Wednesday, February 04, 2004
Cigarette Tax Hikes Proposed
Today's Chicago Tribune brings two articles (registration required) concerning cigarette taxes. The first article reports on tobacco policy recommendations made by a panel that includes four former surgeons general. The panel called for various measures to reduce smoking, most notably, a $2 per pack increase in the federal excise tax on cigarettes. The second article notes that just yesterday, an 82 cent per pack increase in Cook County's cigarette tax was given preliminary approval by the Cook County commissioners. According to the second article, current per pack tax levels are as follows: (1) federal, 39 cents; state of Illinois, 98 cents; Cook County, 18 cents; and City of Chicago, 16 cents. So the two proposed tax increases combined would add $2.82 per pack to the tax bill for cigarettes purchased in Cook County.

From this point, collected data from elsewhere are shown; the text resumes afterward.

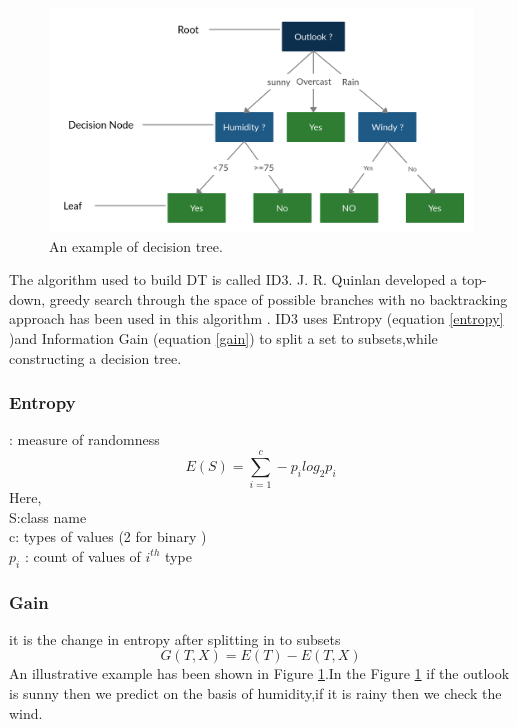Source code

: \begin{figure}[ht]
    \centering
    \includegraphics[width=15cm]{Pictures/decision_tres_1.jpg}
    \caption{An example of decision tree.}
    \label{fig:decision_tree}
\end{figure}

The algorithm used to build  DT is called ID3.  J. R. Quinlan developed a top-down, greedy search through the space of possible branches with no backtracking approach has been used in this algorithm . ID3 uses Entropy (equation \ref{entropy} )and Information Gain (equation \ref{gain}) to split a set to subsets,while constructing  a decision tree.
\subsubsection{Entropy} : measure of randomness
\begin{equation}
    E(S)=\sum_{i=1}^c -p_i log_2 p_i
    \label{entropy}
\end{equation}
Here,\\
S:class name\\
c: types of values (2 for binary ) \\
$p_i$ : count of values of $i^{th}$ type\\
\subsubsection{Gain}  it is the change in entropy after splitting in to subsets
    \begin{equation}
        G(T,X) = E(T) - E(T,X)
        \label{gain}
    \end{equation}
An illustrative example has been shown in Figure \ref{fig:decision_tree}.In the Figure \ref{fig:decision_tree} if the outlook is sunny then we predict on the basis of  humidity,if it is rainy then we check the wind.   
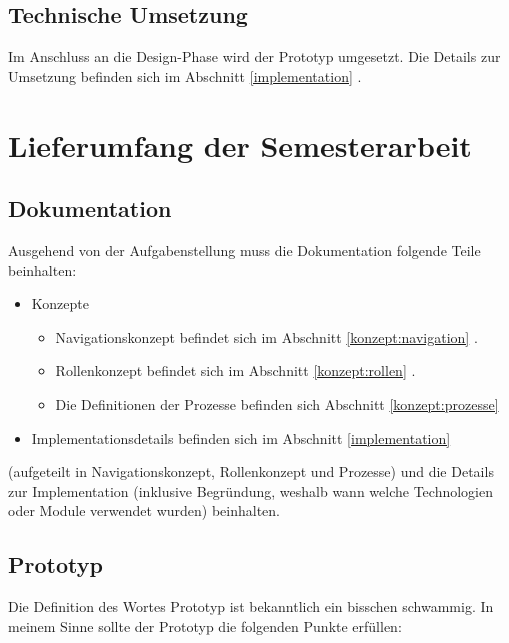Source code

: \subsection{Technische Umsetzung}
Im Anschluss an die Design-Phase wird der Prototyp umgesetzt. Die Details zur Umsetzung befinden sich im Abschnitt \ref{implementation} .


\section{Lieferumfang der Semesterarbeit}
\subsection{Dokumentation}

Ausgehend von der Aufgabenstellung muss die Dokumentation folgende Teile beinhalten:
\begin{itemize}
	\item Konzepte
	\begin{itemize}
		\item Navigationskonzept befindet sich im Abschnitt \ref{konzept:navigation} .
		\item Rollenkonzept befindet sich im Abschnitt \ref{konzept:rollen} .
		\item Die Definitionen der Prozesse befinden sich Abschnitt \ref{konzept:prozesse} 
	\end{itemize}
	\item Implementationsdetails befinden sich im Abschnitt \ref{implementation} 
\end{itemize}
(aufgeteilt in Navigationskonzept, Rollenkonzept und Prozesse) und die Details zur Implementation (inklusive Begr\"undung, weshalb wann welche Technologien oder Module verwendet wurden) beinhalten. 

\subsection{Prototyp}
Die Definition des Wortes Prototyp ist bekanntlich ein bisschen schwammig. In meinem Sinne sollte der Prototyp die folgenden Punkte erf\"ullen:

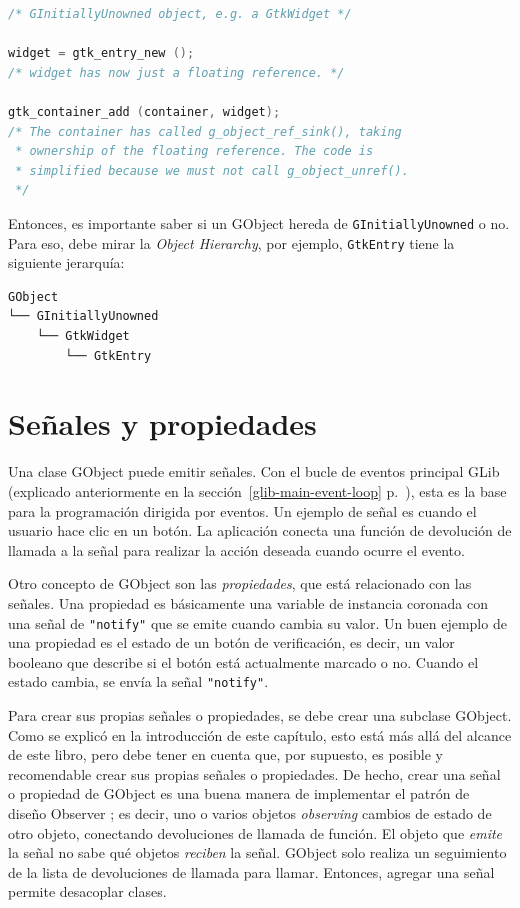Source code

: \begin{lstlisting}[language=C, caption={Gestión de memoria de GObjects derivados de \lstinline{GInitiallyUnowned}.}, label=oop-gobject-mem-management-floating]
/* GInitiallyUnowned object, e.g. a GtkWidget */

widget = gtk_entry_new ();
/* widget has now just a floating reference. */

gtk_container_add (container, widget);
/* The container has called g_object_ref_sink(), taking
 * ownership of the floating reference. The code is
 * simplified because we must not call g_object_unref().
 */
\end{lstlisting}

Entonces, es importante saber si un GObject hereda de \lstinline{GInitiallyUnowned} o no. Para eso, debe mirar la \emph{Object Hierarchy}, por ejemplo, \lstinline{GtkEntry} tiene la siguiente jerarquía:

\begin{verbatim}
GObject
└── GInitiallyUnowned
    └── GtkWidget
        └── GtkEntry
\end{verbatim}

\section{Señales y propiedades}
\label{oop-gobject-signals-and-properties}

Una clase GObject puede emitir señales. Con el bucle de eventos principal GLib (explicado anteriormente en la sección~\ref{glib-main-event-loop} p.~\pageref{glib-main-event-loop}), esta es la base para la programación dirigida por eventos. Un ejemplo de señal es cuando el usuario hace clic en un botón. La aplicación conecta una función de devolución de llamada a la señal para realizar la acción deseada cuando ocurre el evento.

Otro concepto de GObject son las \emph{propiedades}, que está relacionado con las señales. Una propiedad es básicamente una variable de instancia coronada con una señal de \lstinline{"notify"} que se emite cuando cambia su valor. Un buen ejemplo de una propiedad es el estado de un botón de verificación, es decir, un valor booleano que describe si el botón está actualmente marcado o no. Cuando el estado cambia, se envía la señal \lstinline{"notify"}.

Para crear sus propias señales o propiedades, se debe crear una subclase GObject. Como se explicó en la introducción de este capítulo, esto está más allá del alcance de este libro, pero debe tener en cuenta que, por supuesto, es posible y recomendable crear sus propias señales o propiedades. De hecho, crear una señal o propiedad de GObject es una buena manera de implementar el patrón de diseño Observer \cite{design-patterns-book}; es decir, uno o varios objetos \emph{observing} cambios de estado de otro objeto, conectando devoluciones de llamada de función. El objeto que \emph{emite} la señal no sabe qué objetos \emph{reciben} la señal. GObject solo realiza un seguimiento de la lista de devoluciones de llamada para llamar. Entonces, agregar una señal permite desacoplar clases.

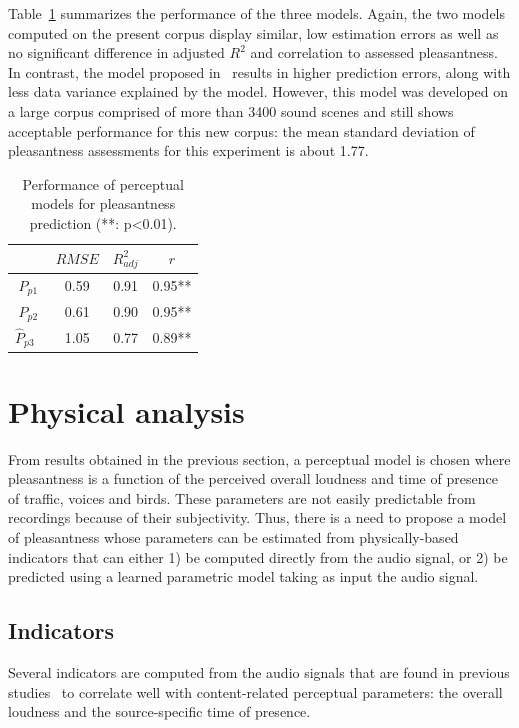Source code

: \documentclass[11pt,a4paper]{article}
\begin{document}
Table~\ref{tab:percm} summarizes the performance of the three models. Again, the two models computed on the present corpus display similar, low estimation errors as well as no significant difference in adjusted $R^2$ and correlation to assessed pleasantness. In contrast, the model proposed in~\cite{ricciardi2014} results in higher prediction errors, along with less data variance explained by the model. However, this model was developed on a large corpus comprised of more than 3400 sound scenes and still shows acceptable performance for this new corpus: the mean standard deviation of pleasantness assessments for this experiment is about 1.77.

\begin{table}[t]
\centering
\caption{Performance of perceptual models for pleasantness prediction (**: p<0.01).}
\label{tab:percm}
\begin{tabular}{ c | c | c | c }
\hline
	 & $RMSE$ & $R^2_{adj}$ & $r$ \\ \hline
	$\hat P_{p1}$ & 0.59 & 0.91 & 0.95** \\
	$\hat P_{p2}$ & 0.61 & 0.90 & 0.95** \\
	$\hat P_{p3}$~\cite{ricciardi2014} & 1.05 & 0.77 & 0.89** \\ \hline
\end{tabular}
\end{table}

\section{Physical analysis}

From results obtained in the previous section, a perceptual model is chosen where pleasantness is a function of the perceived overall loudness and time of presence of traffic, voices and birds. These parameters are not easily predictable from recordings because of their subjectivity. Thus, there is a need to propose a model of pleasantness whose parameters can be estimated from physically-based indicators that can either 1) be computed directly from the audio signal, or 2) be predicted using a learned parametric model taking as input the audio signal.

\subsection{Indicators}

Several indicators are computed from the audio signals that are found in previous studies~\cite{aumond2017, gontier2018} to correlate well with content-related perceptual parameters: the overall loudness and the source-specific time of presence.\\
\end{document}
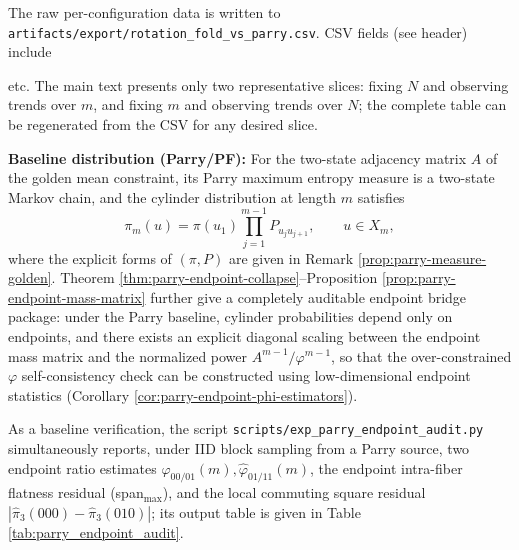 \begin{remark}\label{rem:exp-data-files}
\begin{sloppypar}
The raw per-configuration data is written to \texttt{artifacts/export/rotation\_fold\_vs\_parry.csv}. CSV fields (see header) include
\begin{center}
\end{center}
etc. The main text presents only two representative slices: fixing $N$ and observing trends over $m$, and fixing $m$ and observing trends over $N$; the complete table can be regenerated from the CSV for any desired slice.
\end{sloppypar}
\end{remark}

\textbf{Baseline distribution (Parry/PF):} For the two-state adjacency matrix $A$ of the golden mean constraint, its Parry maximum entropy measure is a two-state Markov chain, and the cylinder distribution at length $m$ satisfies
\[
\pi_m(u)=\pi(u_1)\prod_{j=1}^{m-1}P_{u_j u_{j+1}},\qquad u\in X_m,
\]
where the explicit forms of $(\pi,P)$ are given in Remark \ref{prop:parry-measure-golden}.
Theorem \ref{thm:parry-endpoint-collapse}--Proposition \ref{prop:parry-endpoint-mass-matrix} further give a completely auditable endpoint bridge package: under the Parry baseline, cylinder probabilities depend only on endpoints, and there exists an explicit diagonal scaling between the endpoint mass matrix and the normalized power \(A^{m-1}/\varphi^{m-1}\), so that the over-constrained \(\varphi\) self-consistency check can be constructed using low-dimensional endpoint statistics (Corollary \ref{cor:parry-endpoint-phi-estimators}).

\begin{remark}\label{rem:parry-endpoint-audit}
As a baseline verification, the script \texttt{scripts/exp\_parry\_endpoint\_audit.py} simultaneously reports, under IID block sampling from a Parry source,
two endpoint ratio estimates \(\widehat\varphi_{00/01}(m),\widehat\varphi_{01/11}(m)\),
the endpoint intra-fiber flatness residual (span\(_{\max}\)), and the local commuting square residual \(|\hat\pi_3(000)-\hat\pi_3(010)|\);
its output table is given in Table \ref{tab:parry_endpoint_audit}.
\end{remark}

I support fairly stiff cigarette taxation, even though such taxes are regressive in the US, as lower income people tend to smoke at higher rates than do rich people. (Not everyone seems to be so supportive.) But I nevertheless think that another $2.82 per pack in taxes in Chicago would likely be going too far, given the opportunities for evasion. Canada raised cigarette taxes considerably between the mid-1980s and early 1991, and the prevalence of smoking in Canada responded with a huge decline. With Canadian prices for cigarettes approximately twice the US level, however, smuggling became commonplace, and in 1994, the Canadian government rolled back the cigarette taxes, at least in part to combat smuggling. (On the Canadian case, see Chapter 4, by David Sweanor and Ken Kyle, of the 2003 World Bank book Tobacco Control Policy: Strategies, Successes and Setbacks. Incidentally, World Bank books are sold at a 75% discount in India. Will smuggling require a modification of this book subsidy? Finally, my support for sizeable cigarette taxes is based on my overall view of the goal of public policy towards potentially addictive substances: choose policies that are robust to departures from full rationality in decisionmaking, and in particular, look for policies that can be beneficial to those struggling with self-control problems, while not significantly burdening those whose consumption decisions relating to potentially addictive substances are fully rational.)